Beyond advancing his philosophy with Pat Tillman as a prop, Krakauer went out of his way to provide talking points for the Democratic party establishment. It almost felt like contrived product placements seen in movies. For example, John Krakauer went out of his way to spend several pages on the 2000 presidential election, with the final claim that Bush, through the interference of conservatives on the Supreme Court, was unlawfully elected president. This all despite the findings of subsequent in-depth recounts. I bring this forward, because it is one thing to criticize an administration, but another to espouse the political talking points that come from either side of the aisle.

I also don’t share Krakauer’s cynicism that US leaders engage in wars simply to increase their own power. The little I know about how national security doctrine is put together in this country is that it’s a messy business. For better or worse, one or two individuals do not yield enough power to be responsible for the entire direction of the nation. The coterie of individuals considered responsible for everything that goes wrong in Iraq and Afghanistan is basically distilled down to the usual suspects. To me, this is such a tired, simplistic, message that somehow continues to sell books to an increasingly gullible American public who thinks their cynicism about the Bush administration is a panacea for their very Naivete.

Thus I found Krakauer’s argumentation style to be anecdotal and somewhat insulting. He makes tenuous connections like the fact that helicopter was not available on a particular day to be used as an argument that Iraq received too many resources to the detriment of operations in Afghanistan. Military operations planning and allocation of assets is a very complicated process that many factors can influence. Speculating on potential correlation and then building an argument for causation is the most freshmen of errors. (Can I also note that the B-1 is not a stealth bomber. Did he have anyone with Air Force knowledge fact check his book?)

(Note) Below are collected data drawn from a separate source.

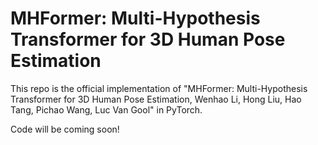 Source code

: # MHFormer: Multi-Hypothesis Transformer for 3D Human Pose Estimation

This repo is the official implementation of "MHFormer: Multi-Hypothesis Transformer for 3D Human Pose Estimation, Wenhao Li, Hong Liu, Hao Tang, Pichao Wang, Luc Van Gool" in PyTorch. 


Code will be coming soon!
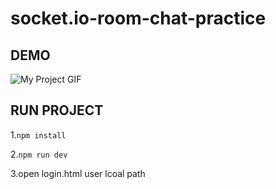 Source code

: # socket.io-room-chat-practice

## DEMO
<img src="http://g.recordit.co/n7nYFtdAwS.gif" alt="My Project GIF">

## RUN PROJECT
1.`npm install`

2.`npm run dev`

3.open login.html user lcoal path
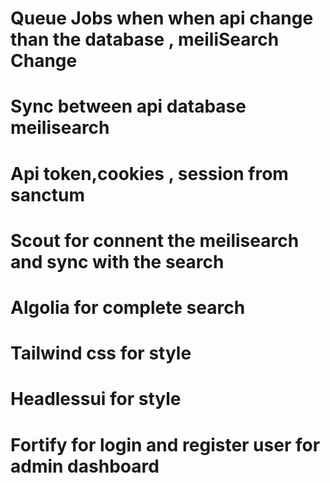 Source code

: # Queue Jobs when when api change than the database , meiliSearch Change 
# Sync between api database meilisearch
# Api token,cookies , session from sanctum
# Scout for connent the meilisearch and sync with the search 
# Algolia for complete search 
# Tailwind css for style
# Headlessui for style
# Fortify for login and register user for admin dashboard 


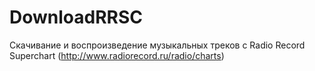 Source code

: DownloadRRSC
============
Скачивание и воспроизведение музыкальных треков с Radio Record Superchart (http://www.radiorecord.ru/radio/charts)
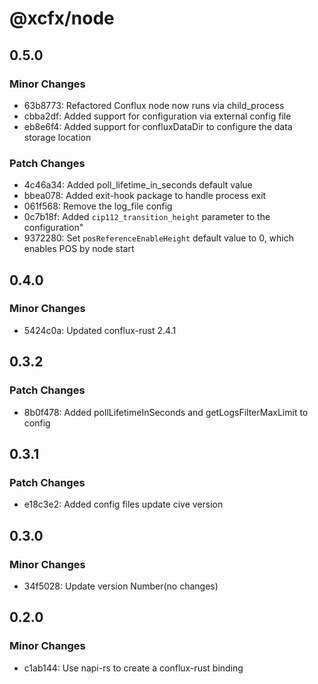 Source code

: # @xcfx/node

## 0.5.0

### Minor Changes

- 63b8773: Refactored Conflux node now runs via child_process
- cbba2df: Added support for configuration via external config file
- eb8e6f4: Added support for confluxDataDir to configure the data storage location

### Patch Changes

- 4c46a34: Added poll_lifetime_in_seconds default value
- bbea078: Added exit-hook package to handle process exit
- 061f568: Remove the log_file config
- 0c7b18f: Added `cip112_transition_height` parameter to the configuration"
- 9372280: Set `posReferenceEnableHeight` default value to 0, which enables POS by node start

## 0.4.0

### Minor Changes

- 5424c0a: Updated conflux-rust 2.4.1

## 0.3.2

### Patch Changes

- 8b0f478: Added pollLifetimeInSeconds and getLogsFilterMaxLimit to config

## 0.3.1

### Patch Changes

- e18c3e2: Added config files update cive version

## 0.3.0

### Minor Changes

- 34f5028: Update version Number(no changes)

## 0.2.0

### Minor Changes

- c1ab144: Use napi-rs to create a conflux-rust binding

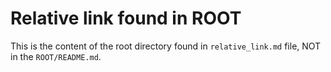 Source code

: # Relative link found in ROOT
This is the content of the root directory found in `relative_link.md` file, NOT in the `ROOT/README.md`.
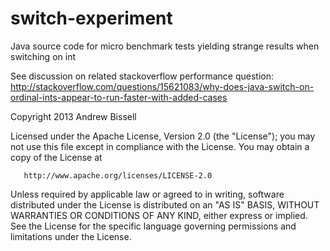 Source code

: switch-experiment
=================

Java source code for micro benchmark tests yielding strange results when switching on int

See discussion on related stackoverflow performance question:
http://stackoverflow.com/questions/15621083/why-does-java-switch-on-ordinal-ints-appear-to-run-faster-with-added-cases

Copyright 2013 Andrew Bissell

   Licensed under the Apache License, Version 2.0 (the "License");
   you may not use this file except in compliance with the License.
   You may obtain a copy of the License at

       http://www.apache.org/licenses/LICENSE-2.0

   Unless required by applicable law or agreed to in writing, software
   distributed under the License is distributed on an "AS IS" BASIS,
   WITHOUT WARRANTIES OR CONDITIONS OF ANY KIND, either express or implied.
   See the License for the specific language governing permissions and
   limitations under the License.
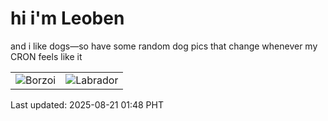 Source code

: # hi i'm Leoben

and i like dogs—so have some random dog pics that change whenever my CRON feels like it

|  |  |
|--------|----------|
| ![Borzoi](https://random-dog-vercel.vercel.app/api/random-borzoi?v=1755712106) | ![Labrador](https://random-dog-vercel.vercel.app/api/random-labrador?v=1755712106) |

Last updated: 2025-08-21 01:48 PHT
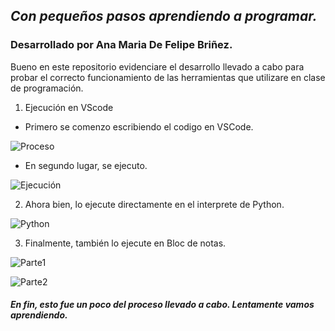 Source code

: ## _Con pequeños pasos aprendiendo a programar._ 
### **Desarrollado por Ana Maria De Felipe Briñez.**

Bueno en este repositorio evidenciare el desarrollo llevado a cabo para probar el correcto funcionamiento de las herramientas que utilizare en clase de programación. 
 1. Ejecución en VScode
 
 * Primero se comenzo escribiendo el codigo en VSCode. 
 
 ![Proceso](https://i.postimg.cc/VkqLCMz8/Diapositiva1.png)
 
* En segundo lugar, se ejecuto. 

![Ejecución](https://i.postimg.cc/8zPnRgSz/VSCODE.png)

2. Ahora bien, lo ejecute directamente en el interprete de Python. 

![Python](https://i.postimg.cc/RhYqgzYx/Interpretedepython.jpg) 

3. Finalmente, también lo ejecute en Bloc de notas. 

![Parte1](https://i.postimg.cc/BnrHq2Mf/BLOCNOTAS1.png)

![Parte2](https://i.postimg.cc/503CqT1f/BLOCNOTAS2.png) 

##### En fin, esto fue un poco del proceso llevado a cabo. Lentamente vamos aprendiendo. 
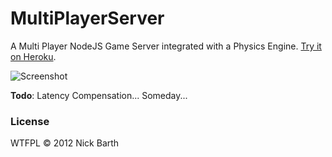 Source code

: # MultiPlayerServer

A Multi Player NodeJS Game Server integrated with a Physics Engine. [Try it on Heroku](http://multiplayerserver.herokuapp.com/).

![Screenshot](https://raw.githubusercontent.com/nickbarth/MultiPlayerServer/master/screenshot.png "Screenshot")

**Todo**: Latency Compensation... Someday...

### License
WTFPL &copy; 2012 Nick Barth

If I set aside the plot to denigrate my faith and political beliefs, there is much I found intriguing about this book. Pat Tillman and I grew up at the same time in a similar culture. We both joined the military and perhaps have felt a similar scorn for its mediocrity. There is no doubt that he experienced the associated dissonance that comes from an ideal of a warrior as “guardian of Plato’s ideal state”:http://classics.mit.edu/Plato/republic.8.vii.html contrasted with the modern reality of an all volunteer force — infected by financially motivated bottom feeders and the soul-stagnating bureaucracy of modern big government. So while Krakauer would cast me closer to the book’s arch villain, the evangelical LTC Ralph Kauzlarich, than his exalted Tillman, I think Pat and I might have had a good bit to talk about. This is perhaps why I have such strong feelings about this book: there is no doubt that Pat Tillman has once again been used.